County Attorney Al Hadeed said after the meeting that he didn’t know the details of the school’s hiring practices, or whether the county could find itself liable if someone took legal action claiming the school had refused to hire them because they were nonreligious, gay, or Jewish.
“That will definitely be a focus of my inquiry in aiding in preparing the lease agreement,” he said.
But Hadeed said he’d analyzed the aspect of the academy’s bid that required the county to invest money into the building up front, and found that it did not violate consititutionally-mandated separation of church and state: The money the county puts into the facility, he said, will return to the county, and the improvements the money funds would be necessary for the building’s “market value, its utility and its future use” regardless of the building’s tenant.
“There is no improper subsidy to a faith-based organization,” Hadeed said. “If we gave them a special discount, then we’d definitely have a problem. … But the fact that they’re paying all the (common area maintenance) charges through the formula that was devised again establishes that there was no subsidy to the church.”
Hadeed also noted that Lautar had told the commission, in reply to a question by Hanns, that the school’s enrollment was not restricted to church members.
“The pastor said that it was open enrollment, that you were not required to be a member of the church.
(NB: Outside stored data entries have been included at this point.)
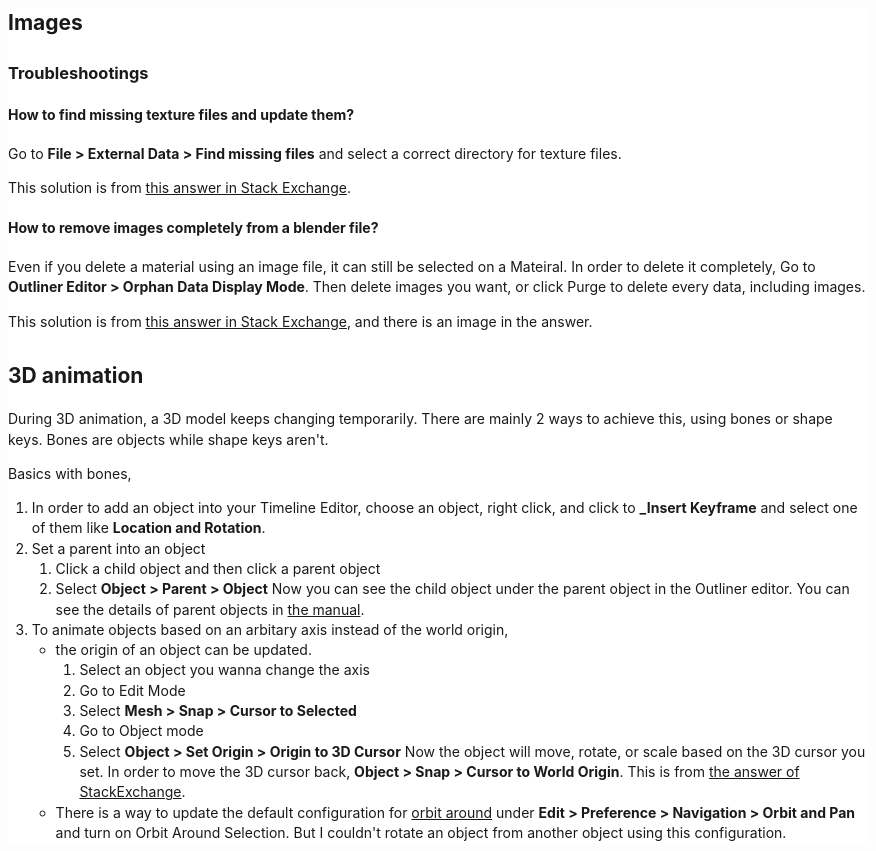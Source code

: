 

## Images

### Troubleshootings

#### How to find missing texture files and update them?
Go to **File > External Data > Find missing files** and select a correct directory for texture files.

This solution is from [this answer in Stack Exchange](https://blender.stackexchange.com/questions/96587/how-to-re-link-missing-blender-files).

#### How to remove images completely from a blender file?
Even if you delete a material using an image file, it can still be selected on a Mateiral.
In order to delete it completely, Go to **Outliner Editor > Orphan Data Display Mode**.
Then delete images you want, or click Purge to delete every data, including images.

This solution is from [this answer in Stack Exchange](https://blender.stackexchange.com/a/142340), and there is an image in the answer.



## 3D animation

During 3D animation, a 3D model keeps changing temporarily.
There are mainly 2 ways to achieve this, using bones or shape keys.
Bones are objects while shape keys aren't.


Basics with bones,

1. In order to add an object into your Timeline Editor, choose an object, right click, and click to **_Insert Keyframe** and select one of them like **Location and Rotation**.
1. Set a parent into an object
    1. Click a child object and then click a parent object
    1. Select **Object > Parent > Object**
        Now you can see the child object under the parent object in the Outliner editor.
    You can see the details of parent objects in [the manual](https://docs.blender.org/manual/en/3.0/scene_layout/object/editing/parent.html?highlight=parent).
1. To animate objects based on an arbitary axis instead of the world origin,
    - the origin of an object can be updated.
        1. Select an object you wanna change the axis
        1. Go to Edit Mode
        1. Select **Mesh > Snap > Cursor to Selected**
        1. Go to Object mode
        1. Select **Object > Set Origin > Origin to 3D Cursor**
        Now the object will move, rotate, or scale based on the 3D cursor you set.
        In order to move the 3D cursor back, **Object > Snap > Cursor to World Origin**.
        This is from [the answer of StackExchange](https://blender.stackexchange.com/questions/127152/rotation-animation-isnt-fixed-on-the-pivot-point).
    - There is a way to update the default configuration for [orbit around](https://www.versluis.com/2019/11/how-to-orbit-around-selections-in-blender/) under **Edit > Preference > Navigation > Orbit and Pan** and turn on Orbit Around Selection.
      But I couldn't rotate an object from another object using this configuration.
If the response were different, my opinion might be different,” he said.
But Shapiro said curricula used in Christian schools are often exclusionary.
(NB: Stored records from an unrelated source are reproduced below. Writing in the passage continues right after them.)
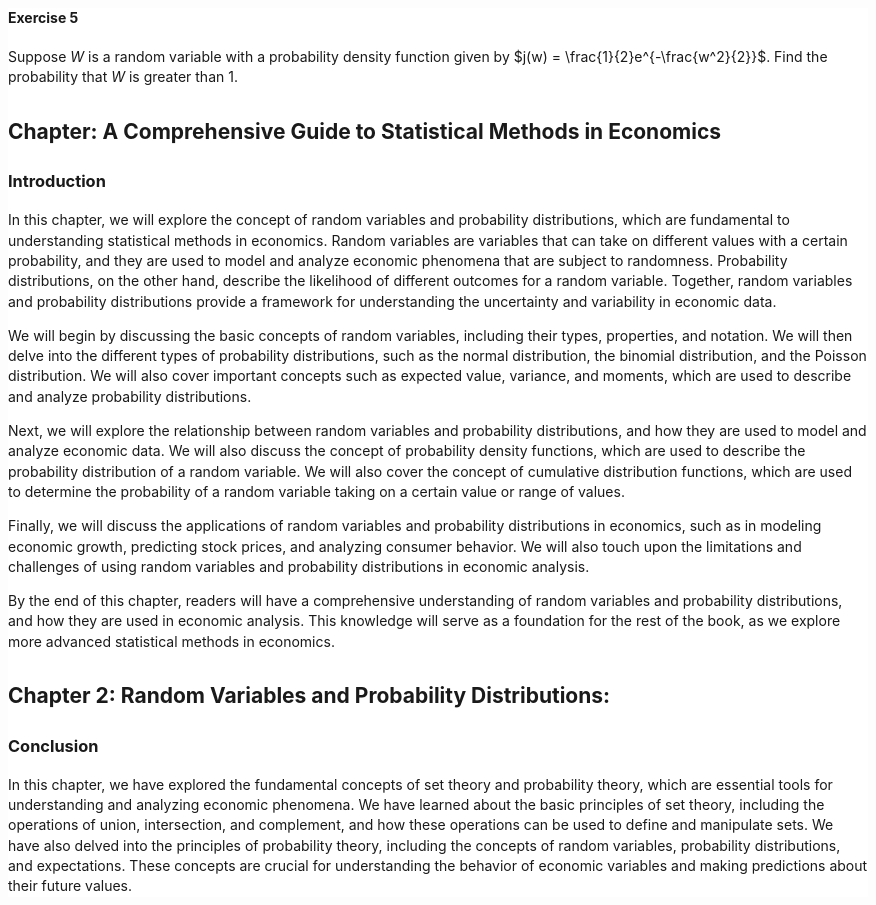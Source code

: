 #### Exercise 5
Suppose $W$ is a random variable with a probability density function given by $j(w) = \frac{1}{2}e^{-\frac{w^2}{2}}$. Find the probability that $W$ is greater than 1.


## Chapter: A Comprehensive Guide to Statistical Methods in Economics

### Introduction

In this chapter, we will explore the concept of random variables and probability distributions, which are fundamental to understanding statistical methods in economics. Random variables are variables that can take on different values with a certain probability, and they are used to model and analyze economic phenomena that are subject to randomness. Probability distributions, on the other hand, describe the likelihood of different outcomes for a random variable. Together, random variables and probability distributions provide a framework for understanding the uncertainty and variability in economic data.

We will begin by discussing the basic concepts of random variables, including their types, properties, and notation. We will then delve into the different types of probability distributions, such as the normal distribution, the binomial distribution, and the Poisson distribution. We will also cover important concepts such as expected value, variance, and moments, which are used to describe and analyze probability distributions.

Next, we will explore the relationship between random variables and probability distributions, and how they are used to model and analyze economic data. We will also discuss the concept of probability density functions, which are used to describe the probability distribution of a random variable. We will also cover the concept of cumulative distribution functions, which are used to determine the probability of a random variable taking on a certain value or range of values.

Finally, we will discuss the applications of random variables and probability distributions in economics, such as in modeling economic growth, predicting stock prices, and analyzing consumer behavior. We will also touch upon the limitations and challenges of using random variables and probability distributions in economic analysis.

By the end of this chapter, readers will have a comprehensive understanding of random variables and probability distributions, and how they are used in economic analysis. This knowledge will serve as a foundation for the rest of the book, as we explore more advanced statistical methods in economics. 


## Chapter 2: Random Variables and Probability Distributions:




### Conclusion

In this chapter, we have explored the fundamental concepts of set theory and probability theory, which are essential tools for understanding and analyzing economic phenomena. We have learned about the basic principles of set theory, including the operations of union, intersection, and complement, and how these operations can be used to define and manipulate sets. We have also delved into the principles of probability theory, including the concepts of random variables, probability distributions, and expectations. These concepts are crucial for understanding the behavior of economic variables and making predictions about their future values.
“The government giving the stamp of approval to a religious organization is troublesome,” he said. “I don’t think the government should be supporting a message that opposes other people’s religious beliefs.”
Plans for expansion and ‘a blessing to the community’
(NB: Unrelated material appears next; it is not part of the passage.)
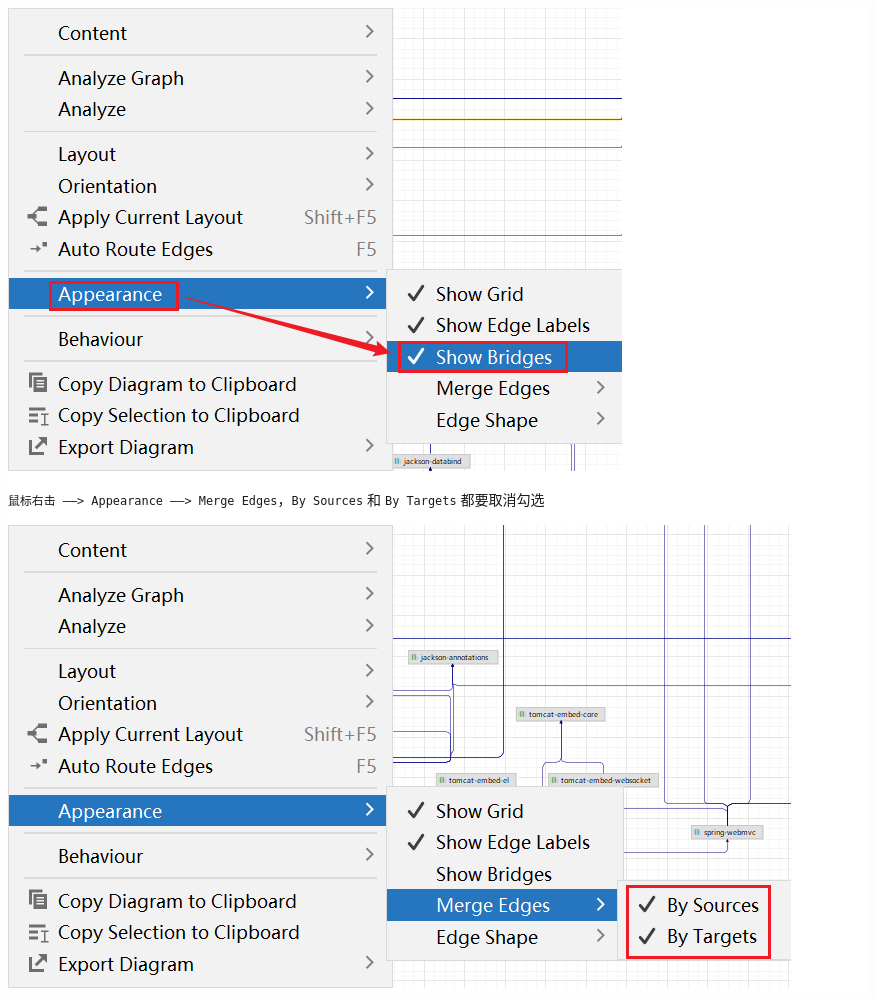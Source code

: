 ![image-20241207182500192](./assets/image-20241207182500192.png)

`鼠标右击 ——> Appearance ——> Merge Edges`，`By Sources` 和 `By Targets` 都要取消勾选

![image-20241207182617369](./assets/image-20241207182617369.png)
The courthouse won't just give the First Baptist Christian Academy more space, Lautar said. It will also give the school a chance for accreditation through the Florida Association of Christian Colleges and Schools — something particularly important now that the school has, just this year, begun accepting high school students.
“We are in the process of going through accreditation, but there is a certain square footage that we have to have per student to be accredited,” he said. “We will never be accredited where we’re at, because the square footage is too small.”
Of the school’s 211 students, Lautar said, 43 are in middle or high school, and accreditation will help their college prospects. He expects a projected total school enrollment of 300 for the coming school year to include some students from out of town.
“People who are looking for a private education, a Christian education, would drive regionally for that,” he said. “We feel that the middle and high school classes will really help fulfill a growing need for parents who desire a private education for their children.” Lautar expects that the school may one day outgrow the courthouse property.
But for now, he said, the courthouse building — through its size, historic nature and it central location in Bunnell — will give the church and its academy a chance to have a greater impact on the community.
“The courthouse is very special to a lot of people,” he said. “It holds a lot of significance, really, in the heart of the community, and we want to be involved in a way that helps perpetuate that and really carry on. We’re looking for it to be a blessing to the community.”